For HSA Receipt Savers

I believe you can split your HSA balance across multiple HSA custodians. In your situation I would be really tempted to keep the current account open with just a minimum balance to maintain access to all those electronic records.

I might have misspoken here. My current HSA custodian/administrator is JP Chase Morgan, which is transferring its administrator duties and accounts to HSA Bank. I believe the final details of this transfer will occur in June 2015 for account holders. I would hope that all electronic records and management tools transfer seamlessly. But one never knows until the ink is dried.

Last year was our first year with an HSA, but I decided to pay our routine medical bills with the HSA as we incurred the expenses. If we had a single multiple thousand dollar catastrophic expense, I might consider deferring that payment, but for little routine expenses saving, scanning, and spreadsheeting [-]dryer sheets[/-] medical receipts is just not how I want to spend my retirement. I remember the pain of managing capital gain tax lots when I had mutual fund dividends directly reinvested, and I also have a variety of illegible faded receipts originally saved for warranties. Add in the problems of the DW trying to figure out what to do with old receipts after I pass, our current low tax bracket, and it just does not seem worth it for me.

This is what is really driving me to start gradually paying qualified medical expenses from my HSA, especially since I think we will likely overfund the accounts, unless we're zapped by catastrophic illnesses or medical/dental problems not covered by our very good insurance coverage. I want to get it down to a manageable level so I'm hoping to reimburse myself for all of the qualified medical expenses we incurred in 2008 by the end of next week. It's not really that difficult for me to do this with Chase's Healthcare Spending Manager online tool, which I hope carries over to HSA Bank, the new custodian/administrator. If I don't do this and I predecease my wife, this would be a major headache for her.
 
> This is what is really driving me to start gradually paying qualified medical expenses from my HSA, especially since I think we will likely overfund the accounts

I don't know. There are a number of ways to spend money in an HSA even if you (or your spouse) have no records of previous medical expenses to use up:

- current year qualified medical expenses
- Medicare and other health care coverage if you were 65 or older

Worst case you can withdrawal money from an HSA after age 65 just like it's in an IRA - you pay regular taxes on the withdrawal. And there is no RMD requirement.
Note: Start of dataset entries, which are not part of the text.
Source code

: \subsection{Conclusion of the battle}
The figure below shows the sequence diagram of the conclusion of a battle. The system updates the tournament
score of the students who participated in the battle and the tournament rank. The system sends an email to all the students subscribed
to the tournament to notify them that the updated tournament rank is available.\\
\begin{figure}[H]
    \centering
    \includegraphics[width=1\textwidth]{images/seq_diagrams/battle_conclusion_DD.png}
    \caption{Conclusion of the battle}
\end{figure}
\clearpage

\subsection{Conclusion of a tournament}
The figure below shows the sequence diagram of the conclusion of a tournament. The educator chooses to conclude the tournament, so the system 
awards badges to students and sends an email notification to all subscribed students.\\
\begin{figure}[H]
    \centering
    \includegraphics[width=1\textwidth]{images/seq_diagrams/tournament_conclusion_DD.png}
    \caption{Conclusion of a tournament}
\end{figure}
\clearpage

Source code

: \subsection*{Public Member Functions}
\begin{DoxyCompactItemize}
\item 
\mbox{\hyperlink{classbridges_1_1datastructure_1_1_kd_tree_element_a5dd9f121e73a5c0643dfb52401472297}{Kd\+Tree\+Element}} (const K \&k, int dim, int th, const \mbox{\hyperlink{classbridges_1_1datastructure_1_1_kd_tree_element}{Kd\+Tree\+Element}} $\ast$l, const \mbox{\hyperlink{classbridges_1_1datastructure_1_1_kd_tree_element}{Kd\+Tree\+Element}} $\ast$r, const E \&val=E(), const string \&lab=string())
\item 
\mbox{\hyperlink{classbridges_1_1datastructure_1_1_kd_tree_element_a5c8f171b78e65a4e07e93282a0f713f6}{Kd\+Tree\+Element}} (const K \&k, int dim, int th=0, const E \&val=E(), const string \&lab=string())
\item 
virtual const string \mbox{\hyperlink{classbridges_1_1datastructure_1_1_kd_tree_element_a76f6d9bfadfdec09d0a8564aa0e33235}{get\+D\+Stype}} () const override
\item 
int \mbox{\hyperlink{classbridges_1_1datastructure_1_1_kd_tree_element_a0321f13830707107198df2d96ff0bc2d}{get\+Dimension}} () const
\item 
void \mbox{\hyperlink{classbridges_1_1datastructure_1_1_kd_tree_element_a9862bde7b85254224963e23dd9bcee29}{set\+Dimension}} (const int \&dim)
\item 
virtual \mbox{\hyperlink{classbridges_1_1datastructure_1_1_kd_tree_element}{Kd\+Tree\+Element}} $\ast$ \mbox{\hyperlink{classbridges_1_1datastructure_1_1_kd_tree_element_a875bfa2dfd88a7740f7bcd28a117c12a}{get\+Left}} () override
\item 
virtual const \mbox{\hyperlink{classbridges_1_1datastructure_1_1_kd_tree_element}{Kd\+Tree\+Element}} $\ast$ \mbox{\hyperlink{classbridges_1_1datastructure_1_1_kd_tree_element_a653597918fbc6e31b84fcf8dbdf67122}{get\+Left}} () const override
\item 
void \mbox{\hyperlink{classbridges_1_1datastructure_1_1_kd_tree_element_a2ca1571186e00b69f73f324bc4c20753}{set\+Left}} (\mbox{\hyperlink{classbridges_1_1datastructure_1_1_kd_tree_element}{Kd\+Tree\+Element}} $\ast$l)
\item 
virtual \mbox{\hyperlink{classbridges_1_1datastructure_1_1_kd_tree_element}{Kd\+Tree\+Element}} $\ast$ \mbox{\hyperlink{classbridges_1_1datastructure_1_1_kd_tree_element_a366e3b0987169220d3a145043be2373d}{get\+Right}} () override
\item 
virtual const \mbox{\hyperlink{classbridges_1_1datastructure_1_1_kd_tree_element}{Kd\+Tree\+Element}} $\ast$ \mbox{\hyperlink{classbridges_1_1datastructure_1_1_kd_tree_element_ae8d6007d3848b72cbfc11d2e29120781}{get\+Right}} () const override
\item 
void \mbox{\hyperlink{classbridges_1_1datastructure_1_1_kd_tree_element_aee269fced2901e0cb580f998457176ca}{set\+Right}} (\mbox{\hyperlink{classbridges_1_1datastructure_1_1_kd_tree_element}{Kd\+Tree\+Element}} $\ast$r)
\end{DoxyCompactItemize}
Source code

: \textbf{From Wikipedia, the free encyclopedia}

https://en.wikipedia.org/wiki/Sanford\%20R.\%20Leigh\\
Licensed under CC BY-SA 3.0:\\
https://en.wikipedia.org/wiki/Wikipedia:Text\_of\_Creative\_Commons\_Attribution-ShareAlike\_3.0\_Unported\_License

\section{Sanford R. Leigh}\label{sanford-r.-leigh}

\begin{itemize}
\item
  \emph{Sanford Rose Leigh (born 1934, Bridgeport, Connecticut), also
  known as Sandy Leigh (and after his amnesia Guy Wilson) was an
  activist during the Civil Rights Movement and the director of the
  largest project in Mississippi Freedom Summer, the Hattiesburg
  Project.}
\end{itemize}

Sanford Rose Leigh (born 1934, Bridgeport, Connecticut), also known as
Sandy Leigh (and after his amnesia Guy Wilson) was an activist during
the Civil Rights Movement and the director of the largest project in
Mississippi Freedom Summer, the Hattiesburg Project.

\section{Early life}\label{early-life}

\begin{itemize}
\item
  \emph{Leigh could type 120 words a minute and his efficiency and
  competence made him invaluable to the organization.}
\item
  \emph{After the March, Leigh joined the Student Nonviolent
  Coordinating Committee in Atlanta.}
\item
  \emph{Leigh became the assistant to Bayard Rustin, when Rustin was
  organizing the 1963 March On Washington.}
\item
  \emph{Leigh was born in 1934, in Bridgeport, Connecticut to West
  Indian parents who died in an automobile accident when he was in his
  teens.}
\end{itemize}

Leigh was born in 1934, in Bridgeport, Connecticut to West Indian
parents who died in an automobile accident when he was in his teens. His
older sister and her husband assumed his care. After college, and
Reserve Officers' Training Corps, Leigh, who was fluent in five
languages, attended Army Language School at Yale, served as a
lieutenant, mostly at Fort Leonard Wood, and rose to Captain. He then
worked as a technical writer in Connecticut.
And since HSAs are a way to get money into an tax advantaged account even when you have no earned income, it's a pretty good deal.

The only downside I see is that if the HSA is inherited by a non-spouse it's counted as just a regular asset ("The fair market value of the HSA becomes taxable to the beneficiary in the year in which you die").

Publication 969 (2013), Health Savings Accounts and Other Tax-Favored Health Plans
 
I might have misspoken here. My current HSA custodian/administrator is JP Chase Morgan, which is transferring its administrator duties and accounts to HSA Bank. I believe the final details of this transfer will occur in June 2015 for account holders. I would hope that all electronic records and management tools transfer seamlessly. But one never knows until the ink is dried.
You've probably already done this but it's not a bad time to make sure you have up to date backup records.